What needs to be done – In the listing below, find the line containing "Now, if you" and the line containing "## How will". Repeat exactly those two lines and every line between them, nothing more.

Exercise data –
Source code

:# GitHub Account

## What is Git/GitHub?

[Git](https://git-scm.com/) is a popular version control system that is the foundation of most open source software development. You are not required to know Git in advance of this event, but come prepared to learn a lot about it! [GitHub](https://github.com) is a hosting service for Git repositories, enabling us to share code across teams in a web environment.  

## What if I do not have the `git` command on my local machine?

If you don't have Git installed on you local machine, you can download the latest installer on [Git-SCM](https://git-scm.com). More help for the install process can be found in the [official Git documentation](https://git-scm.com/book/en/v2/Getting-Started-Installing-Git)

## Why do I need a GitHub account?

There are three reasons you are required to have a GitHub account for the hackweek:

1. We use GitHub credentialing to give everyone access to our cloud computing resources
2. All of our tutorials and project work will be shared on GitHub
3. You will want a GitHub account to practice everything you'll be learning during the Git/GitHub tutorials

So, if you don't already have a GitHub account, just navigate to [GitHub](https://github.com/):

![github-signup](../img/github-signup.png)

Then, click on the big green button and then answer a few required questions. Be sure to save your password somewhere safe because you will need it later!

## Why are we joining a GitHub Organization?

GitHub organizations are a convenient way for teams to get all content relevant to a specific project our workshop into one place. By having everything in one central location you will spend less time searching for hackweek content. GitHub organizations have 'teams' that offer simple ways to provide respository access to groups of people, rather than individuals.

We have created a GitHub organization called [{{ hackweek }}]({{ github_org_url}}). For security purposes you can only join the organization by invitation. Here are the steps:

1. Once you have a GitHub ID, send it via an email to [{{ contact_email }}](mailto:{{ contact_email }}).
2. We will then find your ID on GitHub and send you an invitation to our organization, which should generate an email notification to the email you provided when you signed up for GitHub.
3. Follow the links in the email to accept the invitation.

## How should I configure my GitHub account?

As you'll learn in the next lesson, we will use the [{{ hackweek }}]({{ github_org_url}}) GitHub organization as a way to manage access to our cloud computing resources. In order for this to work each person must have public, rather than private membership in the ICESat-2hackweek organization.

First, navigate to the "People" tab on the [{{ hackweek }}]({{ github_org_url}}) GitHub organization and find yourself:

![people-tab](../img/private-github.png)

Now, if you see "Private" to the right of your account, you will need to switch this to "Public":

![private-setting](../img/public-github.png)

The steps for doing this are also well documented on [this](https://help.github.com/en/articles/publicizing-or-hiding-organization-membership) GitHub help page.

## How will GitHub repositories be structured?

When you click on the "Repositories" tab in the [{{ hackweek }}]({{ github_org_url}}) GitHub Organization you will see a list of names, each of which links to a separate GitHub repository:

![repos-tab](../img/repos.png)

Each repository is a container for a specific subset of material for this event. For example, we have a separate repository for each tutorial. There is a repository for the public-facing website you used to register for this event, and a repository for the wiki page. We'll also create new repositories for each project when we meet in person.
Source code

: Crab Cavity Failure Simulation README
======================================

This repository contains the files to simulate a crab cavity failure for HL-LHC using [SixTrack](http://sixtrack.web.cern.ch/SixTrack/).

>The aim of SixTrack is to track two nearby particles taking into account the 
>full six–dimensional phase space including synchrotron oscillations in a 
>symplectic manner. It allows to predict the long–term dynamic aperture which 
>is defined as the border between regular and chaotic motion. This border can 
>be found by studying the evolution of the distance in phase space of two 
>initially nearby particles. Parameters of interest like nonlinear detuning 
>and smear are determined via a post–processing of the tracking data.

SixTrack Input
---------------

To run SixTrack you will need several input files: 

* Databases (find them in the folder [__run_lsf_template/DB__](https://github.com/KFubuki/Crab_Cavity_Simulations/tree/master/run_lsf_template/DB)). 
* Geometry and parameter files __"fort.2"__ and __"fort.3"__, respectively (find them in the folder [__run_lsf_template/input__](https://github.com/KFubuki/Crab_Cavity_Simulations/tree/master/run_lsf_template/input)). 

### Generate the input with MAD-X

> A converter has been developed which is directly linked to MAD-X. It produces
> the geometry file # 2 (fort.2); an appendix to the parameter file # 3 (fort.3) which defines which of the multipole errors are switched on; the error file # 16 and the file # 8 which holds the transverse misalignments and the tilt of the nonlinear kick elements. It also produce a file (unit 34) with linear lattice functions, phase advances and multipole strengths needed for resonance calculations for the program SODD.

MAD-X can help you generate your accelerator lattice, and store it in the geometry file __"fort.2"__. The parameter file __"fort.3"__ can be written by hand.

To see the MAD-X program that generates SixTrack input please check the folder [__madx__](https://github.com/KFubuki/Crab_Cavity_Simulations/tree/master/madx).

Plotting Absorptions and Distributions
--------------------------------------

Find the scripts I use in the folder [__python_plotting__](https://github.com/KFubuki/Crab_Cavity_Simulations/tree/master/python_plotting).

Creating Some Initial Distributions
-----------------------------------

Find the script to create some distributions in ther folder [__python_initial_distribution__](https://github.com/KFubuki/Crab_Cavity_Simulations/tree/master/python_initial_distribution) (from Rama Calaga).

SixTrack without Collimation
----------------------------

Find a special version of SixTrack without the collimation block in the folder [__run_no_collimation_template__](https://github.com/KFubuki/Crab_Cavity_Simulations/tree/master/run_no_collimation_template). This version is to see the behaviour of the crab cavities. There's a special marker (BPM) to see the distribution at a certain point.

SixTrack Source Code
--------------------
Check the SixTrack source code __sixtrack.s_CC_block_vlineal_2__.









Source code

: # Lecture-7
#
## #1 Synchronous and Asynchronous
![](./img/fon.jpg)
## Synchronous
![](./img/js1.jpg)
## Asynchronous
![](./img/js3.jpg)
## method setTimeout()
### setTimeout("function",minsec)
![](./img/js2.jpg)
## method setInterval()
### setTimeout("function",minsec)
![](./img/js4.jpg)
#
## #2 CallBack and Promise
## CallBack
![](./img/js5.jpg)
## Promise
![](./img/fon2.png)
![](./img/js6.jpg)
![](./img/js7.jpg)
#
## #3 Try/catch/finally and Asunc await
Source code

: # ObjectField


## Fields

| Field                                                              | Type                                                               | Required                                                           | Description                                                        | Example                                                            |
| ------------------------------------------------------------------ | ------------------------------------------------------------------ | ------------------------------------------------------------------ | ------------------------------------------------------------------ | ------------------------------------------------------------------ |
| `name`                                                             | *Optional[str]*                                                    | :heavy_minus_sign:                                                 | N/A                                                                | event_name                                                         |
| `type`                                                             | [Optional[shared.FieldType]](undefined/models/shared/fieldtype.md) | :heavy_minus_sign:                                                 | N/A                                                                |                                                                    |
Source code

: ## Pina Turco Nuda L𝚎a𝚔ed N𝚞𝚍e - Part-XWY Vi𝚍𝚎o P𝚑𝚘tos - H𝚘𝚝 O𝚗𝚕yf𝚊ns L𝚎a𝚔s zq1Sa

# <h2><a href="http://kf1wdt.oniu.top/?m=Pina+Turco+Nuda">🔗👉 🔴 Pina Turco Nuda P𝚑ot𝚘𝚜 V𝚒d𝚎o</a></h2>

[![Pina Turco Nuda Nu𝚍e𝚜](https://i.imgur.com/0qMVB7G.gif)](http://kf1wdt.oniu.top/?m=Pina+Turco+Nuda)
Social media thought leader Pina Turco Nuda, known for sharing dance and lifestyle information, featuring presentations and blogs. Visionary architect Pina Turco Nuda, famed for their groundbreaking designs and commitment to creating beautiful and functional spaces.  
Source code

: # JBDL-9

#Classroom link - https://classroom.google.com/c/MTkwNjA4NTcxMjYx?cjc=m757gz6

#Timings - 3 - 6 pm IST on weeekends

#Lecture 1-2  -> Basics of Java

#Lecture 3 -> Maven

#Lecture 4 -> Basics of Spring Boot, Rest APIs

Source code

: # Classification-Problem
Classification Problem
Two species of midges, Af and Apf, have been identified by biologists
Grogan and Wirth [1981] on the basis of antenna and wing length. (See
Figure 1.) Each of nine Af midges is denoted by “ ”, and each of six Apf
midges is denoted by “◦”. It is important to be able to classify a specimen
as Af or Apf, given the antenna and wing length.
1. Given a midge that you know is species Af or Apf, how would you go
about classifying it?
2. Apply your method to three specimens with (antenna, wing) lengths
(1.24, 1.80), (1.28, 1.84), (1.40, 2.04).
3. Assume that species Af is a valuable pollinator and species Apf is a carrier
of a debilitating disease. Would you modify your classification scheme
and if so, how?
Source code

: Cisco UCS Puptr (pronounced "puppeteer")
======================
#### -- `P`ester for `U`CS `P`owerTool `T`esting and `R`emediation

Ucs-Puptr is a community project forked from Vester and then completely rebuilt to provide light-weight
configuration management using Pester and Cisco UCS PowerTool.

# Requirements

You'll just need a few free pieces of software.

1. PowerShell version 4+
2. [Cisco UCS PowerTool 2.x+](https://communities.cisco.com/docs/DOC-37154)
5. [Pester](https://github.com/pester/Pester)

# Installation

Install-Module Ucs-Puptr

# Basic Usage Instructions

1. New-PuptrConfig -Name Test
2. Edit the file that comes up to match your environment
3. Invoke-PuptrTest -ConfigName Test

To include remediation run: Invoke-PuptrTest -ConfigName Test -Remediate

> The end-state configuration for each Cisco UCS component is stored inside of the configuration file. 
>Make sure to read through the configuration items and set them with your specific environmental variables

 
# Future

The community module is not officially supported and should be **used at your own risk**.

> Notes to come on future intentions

Solution below –
Now, if you see "Private" to the right of your account, you will need to switch this to "Public":

![private-setting](../img/public-github.png)

The steps for doing this are also well documented on [this](https://help.github.com/en/articles/publicizing-or-hiding-organization-membership) GitHub help page.

## How will GitHub repositories be structured?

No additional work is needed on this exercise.